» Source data
____

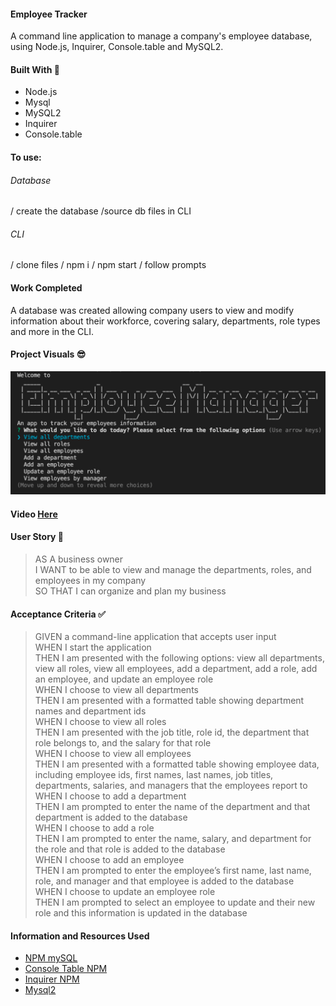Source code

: #### Employee Tracker
A command line application to manage a company's employee database, using Node.js, Inquirer, Console.table and MySQL2.

#### Built With 🧰
- Node.js
- Mysql
- MySQL2
- Inquirer
- Console.table

#### To use:
###### Database
/ create the database
/source db files in CLI
###### CLI
/ clone files
/ npm i
/ npm start
/ follow prompts

#### Work Completed
A database was created allowing company users to view and modify information about their workforce, covering salary, departments, role types and more in the CLI.

#### Project Visuals :sunglasses:
<img width="1156" alt="Screenshot" src="images/Screen Shot 2021-10-31 at 10.00.26 AM.png">


#### Video [Here](https://www.youtube.com/watch?v=8GfqjHWYA0Q)
   
#### User Story 📖

> AS A business owner     
> I WANT to be able to view and manage the departments, roles, and employees in my company     
> SO THAT I can organize and plan my business     

#### Acceptance Criteria ✅

> GIVEN a command-line application that accepts user input     
> WHEN I start the application     
> THEN I am presented with the following options: view all departments, view all roles, view all employees, add a department, add a role, add an employee, and update an employee role     
> WHEN I choose to view all departments     
> THEN I am presented with a formatted table showing department names and department ids     
> WHEN I choose to view all roles     
> THEN I am presented with the job title, role id, the department that role belongs to, and the salary for that role     
> WHEN I choose to view all employees     
> THEN I am presented with a formatted table showing employee data, including employee ids, first names, last names, job titles, departments, salaries, and managers that the employees report to     
> WHEN I choose to add a department     
> THEN I am prompted to enter the name of the department and that department is added to the database     
> WHEN I choose to add a role     
> THEN I am prompted to enter the name, salary, and department for the role and that role is added to the database     
> WHEN I choose to add an employee     
> THEN I am prompted to enter the employee’s first name, last name, role, and manager and that employee is added to the database     
> WHEN I choose to update an employee role     
> THEN I am prompted to select an employee to update and their new role and this information is updated in the database      

#### Information and Resources Used

- [NPM mySQL](https://www.npmjs.com/package/mysql)
- [Console Table NPM](https://www.npmjs.com/package/console.table)
- [Inquirer NPM](https://www.npmjs.com/package/inquirer)
- [Mysql2](https://www.npmjs.com/package/mysql2)

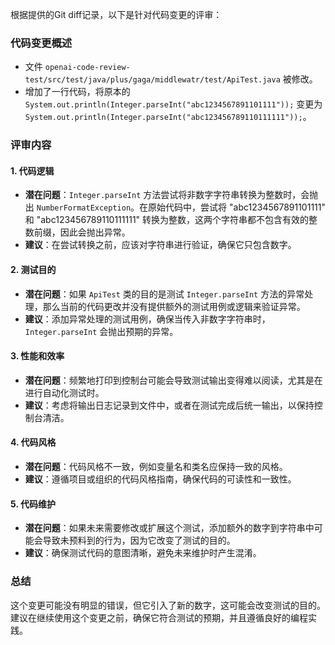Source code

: 根据提供的Git diff记录，以下是针对代码变更的评审：

### 代码变更概述
- 文件 `openai-code-review-test/src/test/java/plus/gaga/middlewatr/test/ApiTest.java` 被修改。
- 增加了一行代码，将原本的 `System.out.println(Integer.parseInt("abc1234567891101111"));` 变更为 `System.out.println(Integer.parseInt("abc123456789110111111"));`。

### 评审内容

#### 1. 代码逻辑
- **潜在问题**：`Integer.parseInt` 方法尝试将非数字字符串转换为整数时，会抛出 `NumberFormatException`。在原始代码中，尝试将 "abc1234567891101111" 和 "abc123456789110111111" 转换为整数，这两个字符串都不包含有效的整数前缀，因此会抛出异常。
- **建议**：在尝试转换之前，应该对字符串进行验证，确保它只包含数字。

#### 2. 测试目的
- **潜在问题**：如果 `ApiTest` 类的目的是测试 `Integer.parseInt` 方法的异常处理，那么当前的代码更改并没有提供额外的测试用例或逻辑来验证异常。
- **建议**：添加异常处理的测试用例，确保当传入非数字字符串时，`Integer.parseInt` 会抛出预期的异常。

#### 3. 性能和效率
- **潜在问题**：频繁地打印到控制台可能会导致测试输出变得难以阅读，尤其是在进行自动化测试时。
- **建议**：考虑将输出日志记录到文件中，或者在测试完成后统一输出，以保持控制台清洁。

#### 4. 代码风格
- **潜在问题**：代码风格不一致，例如变量名和类名应保持一致的风格。
- **建议**：遵循项目或组织的代码风格指南，确保代码的可读性和一致性。

#### 5. 代码维护
- **潜在问题**：如果未来需要修改或扩展这个测试，添加额外的数字到字符串中可能会导致未预料到的行为，因为它改变了测试的目的。
- **建议**：确保测试代码的意图清晰，避免未来维护时产生混淆。

### 总结
这个变更可能没有明显的错误，但它引入了新的数字，这可能会改变测试的目的。建议在继续使用这个变更之前，确保它符合测试的预期，并且遵循良好的编程实践。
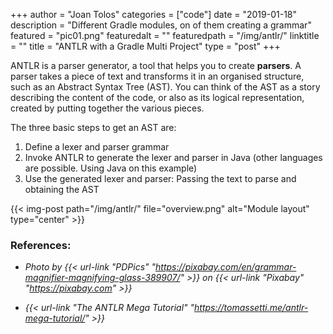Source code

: +++
author = "Joan Tolos"
categories = ["code"]
date = "2019-01-18"
description = "Different Gradle modules, on of them creating a grammar"
featured = "pic01.png"
featuredalt = ""
featuredpath = "/img/antlr/"
linktitle = ""
title = "ANTLR with a Gradle Multi Project"
type = "post"
+++

ANTLR is a parser generator, a tool that helps you to create **parsers**. A parser takes a piece of text and transforms it in an organised structure, such as an Abstract Syntax Tree (AST). You can think of the AST as a story describing the content of the code, or also as its logical representation, created by putting together the various pieces.

The three basic steps to get an AST are:

1. Define a lexer and parser grammar
2. Invoke ANTLR to generate the lexer and parser in Java (other languages are possible. Using Java on this example)
3. Use the generated lexer and parser: Passing the text to parse and obtaining the AST

{{< img-post path="/img/antlr/" file="overview.png" alt="Module layout" type="center" >}}

### References:

* _Photo by {{< url-link "PDPics" "https://pixabay.com/en/grammar-magnifier-magnifying-glass-389907/" >}} on {{< url-link "Pixabay" "https://pixabay.com" >}}_

* _{{< url-link "The ANTLR Mega Tutorial" "https://tomassetti.me/antlr-mega-tutorial/" >}}_
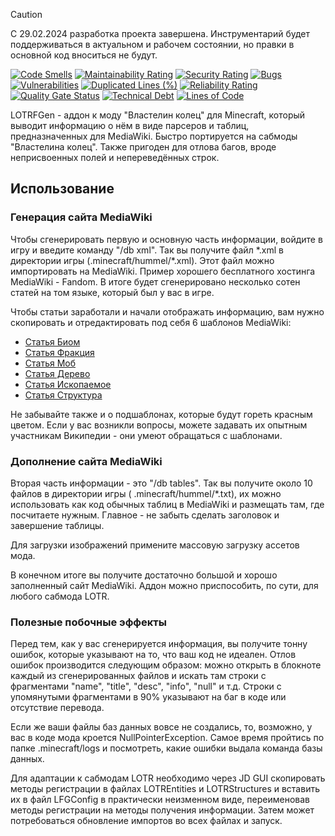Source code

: > [!CAUTION]
> С 29.02.2024 разработка проекта завершена. Инструментарий будет поддерживаться в актуальном и рабочем состоянии, но
> правки в основной код вноситься не будут.

[![Code Smells][code_smells_badge]][code_smells_link]
[![Maintainability Rating][maintainability_rating_badge]][maintainability_rating_link]
[![Security Rating][security_rating_badge]][security_rating_link]
[![Bugs][bugs_badge]][bugs_link]
[![Vulnerabilities][vulnerabilities_badge]][vulnerabilities_link]
[![Duplicated Lines (%)][duplicated_lines_density_badge]][duplicated_lines_density_link]
[![Reliability Rating][reliability_rating_badge]][reliability_rating_link]
[![Quality Gate Status][quality_gate_status_badge]][quality_gate_status_link]
[![Technical Debt][technical_debt_badge]][technical_debt_link]
[![Lines of Code][lines_of_code_badge]][lines_of_code_link]

LOTRFGen - аддон к моду "Властелин колец" для Minecraft, который выводит информацию о нём в виде парсеров и таблиц,
предназначенных для MediaWiki. Быстро портируется на сабмоды "Властелина колец". Также пригоден для отлова багов, вроде
неприсвоенных полей и непереведённых строк.

## Использование

### Генерация сайта MediaWiki

Чтобы сгенерировать первую и основную часть информации, войдите в игру и введите команду "/db xml". Так вы получите файл
\*.xml в директории игры (.minecraft/hummel/\*.xml). Этот файл можно импортировать на MediaWiki. Пример хорошего
бесплатного хостинга MediaWiki - Fandom. В итоге будет сгенерировано несколько сотен статей на том языке, который был у
вас в игре.

Чтобы статьи заработали и начали отображать информацию, вам нужно скопировать и отредактировать под себя 6 шаблонов
MediaWiki:

* [Статья Биом](https://gotminecraftmod.fandom.com/wiki/Template:Статья_Биом)
* [Статья Фракция](https://gotminecraftmod.fandom.com/wiki/Template:Статья_Фракция)
* [Статья Моб](https://gotminecraftmod.fandom.com/wiki/Template:Статья_Моб)
* [Статья Дерево](https://gotminecraftmod.fandom.com/wiki/Template:Статья_Дерево)
* [Статья Ископаемое](https://gotminecraftmod.fandom.com/wiki/Template:Статья_Ископаемое)
* [Статья Структура](https://gotminecraftmod.fandom.com/wiki/Template:Статья_Структура)

Не забывайте также и о подшаблонах, которые будут гореть красным цветом. Если у вас возникли вопросы, можете задавать их
опытным участникам Википедии - они умеют обращаться с шаблонами.

### Дополнение сайта MediaWiki

Вторая часть информации - это "/db tables". Так вы получите около 10 файлов в директории игры (
.minecraft/hummel/\*.txt), их можно использовать как код обычных таблиц в MediaWiki и размещать там, где посчитаете
нужным. Главное - не забыть сделать заголовок и завершение таблицы.

Для загрузки изображений примените массовую загрузку ассетов мода.

В конечном итоге вы получите достаточно большой и хорошо заполненный сайт MediaWiki. Аддон можно приспособить, по сути,
для любого сабмода LOTR.

### Полезные побочные эффекты

Перед тем, как у вас сгенерируется информация, вы получите тонну ошибок, которые указывают на то, что ваш код не
идеален. Отлов ошибок производится следующим образом: можно открыть в блокноте каждый из сгенерированных файлов и искать
там строки с фрагментами "name", "title", "desc", "info", "null" и т.д. Строки с упомянутыми фрагментами в 90% указывают
на баг в коде или отсутствие перевода.

Если же ваши файлы баз данных вовсе не создались, то, возможно, у вас в коде мода кроется NullPointerException. Самое
время пройтись по папке .minecraft/logs и посмотреть, какие ошибки выдала команда базы данных.

Для адаптации к сабмодам LOTR необходимо через JD GUI скопировать методы регистрации в файлах LOTREntities и
LOTRStructures и вставить их в файл LFGConfig в практически неизменном виде, переименовав методы регистрации на методы
получения информации. Затем может потребоваться обновление импортов во всех файлах и запуск.

<!----------------------------------------------------------------------------->

[code_smells_badge]: https://sonarcloud.io/api/project_badges/measure?project=Hummel009_LOTR-FGen&metric=code_smells

[code_smells_link]: https://sonarcloud.io/summary/overall?id=Hummel009_LOTR-FGen

[maintainability_rating_badge]: https://sonarcloud.io/api/project_badges/measure?project=Hummel009_LOTR-FGen&metric=sqale_rating

[maintainability_rating_link]: https://sonarcloud.io/summary/overall?id=Hummel009_LOTR-FGen

[security_rating_badge]: https://sonarcloud.io/api/project_badges/measure?project=Hummel009_LOTR-FGen&metric=security_rating

[security_rating_link]: https://sonarcloud.io/summary/overall?id=Hummel009_LOTR-FGen

[bugs_badge]: https://sonarcloud.io/api/project_badges/measure?project=Hummel009_LOTR-FGen&metric=bugs

[bugs_link]: https://sonarcloud.io/summary/overall?id=Hummel009_LOTR-FGen

[vulnerabilities_badge]: https://sonarcloud.io/api/project_badges/measure?project=Hummel009_LOTR-FGen&metric=vulnerabilities

[vulnerabilities_link]: https://sonarcloud.io/summary/overall?id=Hummel009_LOTR-FGen

[duplicated_lines_density_badge]: https://sonarcloud.io/api/project_badges/measure?project=Hummel009_LOTR-FGen&metric=duplicated_lines_density

[duplicated_lines_density_link]: https://sonarcloud.io/summary/overall?id=Hummel009_LOTR-FGen

[reliability_rating_badge]: https://sonarcloud.io/api/project_badges/measure?project=Hummel009_LOTR-FGen&metric=reliability_rating

[reliability_rating_link]: https://sonarcloud.io/summary/overall?id=Hummel009_LOTR-FGen

[quality_gate_status_badge]: https://sonarcloud.io/api/project_badges/measure?project=Hummel009_LOTR-FGen&metric=alert_status

[quality_gate_status_link]: https://sonarcloud.io/summary/overall?id=Hummel009_LOTR-FGen

[technical_debt_badge]: https://sonarcloud.io/api/project_badges/measure?project=Hummel009_LOTR-FGen&metric=sqale_index

[technical_debt_link]: https://sonarcloud.io/summary/overall?id=Hummel009_LOTR-FGen

[lines_of_code_badge]: https://sonarcloud.io/api/project_badges/measure?project=Hummel009_LOTR-FGen&metric=ncloc

[lines_of_code_link]: https://sonarcloud.io/summary/overall?id=Hummel009_LOTR-FGen

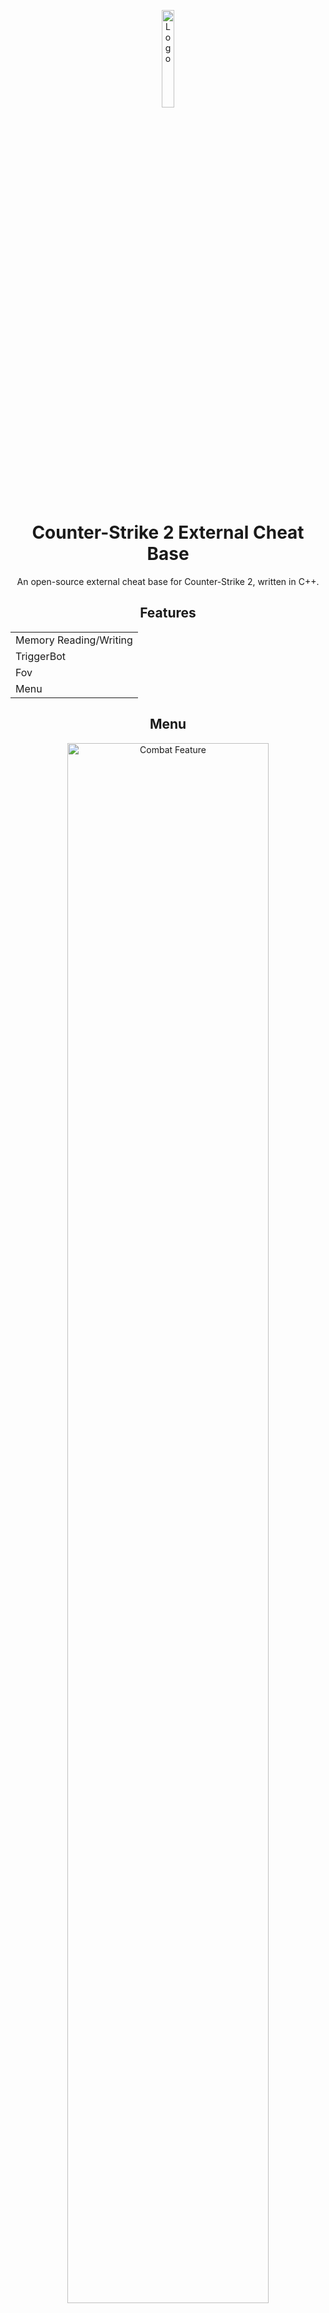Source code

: <p align="center">
  <img src="https://github.com/PhilipPanda/CS2-External-Base/blob/main/Images/logo.png?raw=true" alt="Logo" width="20%">
</p>

<h1 align="center">Counter-Strike 2 External Cheat Base</h1>

<p align="center">An open-source external cheat base for Counter-Strike 2, written in C++.</p>

<h2 align="center">Features</h2>

<div align="center">
  <table>
    <tr><td>Memory Reading/Writing</td></tr>
    <tr><td>TriggerBot</td></tr>
    <tr><td>Fov</td></tr>
    <tr><td>Menu</td></tr>
  </table>
</div>

<h2 align="center">Menu</h2>

<p align="center">
  <img src="https://github.com/PhilipPanda/CS2-External-Base/blob/main/Images/menu.gif?raw=true" alt="Combat Feature" width="80%">
</p>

____

» What is needed
Go through the entries above and pull out each line with "start" in it.

» Expected output
/ npm start
> WHEN I start the application     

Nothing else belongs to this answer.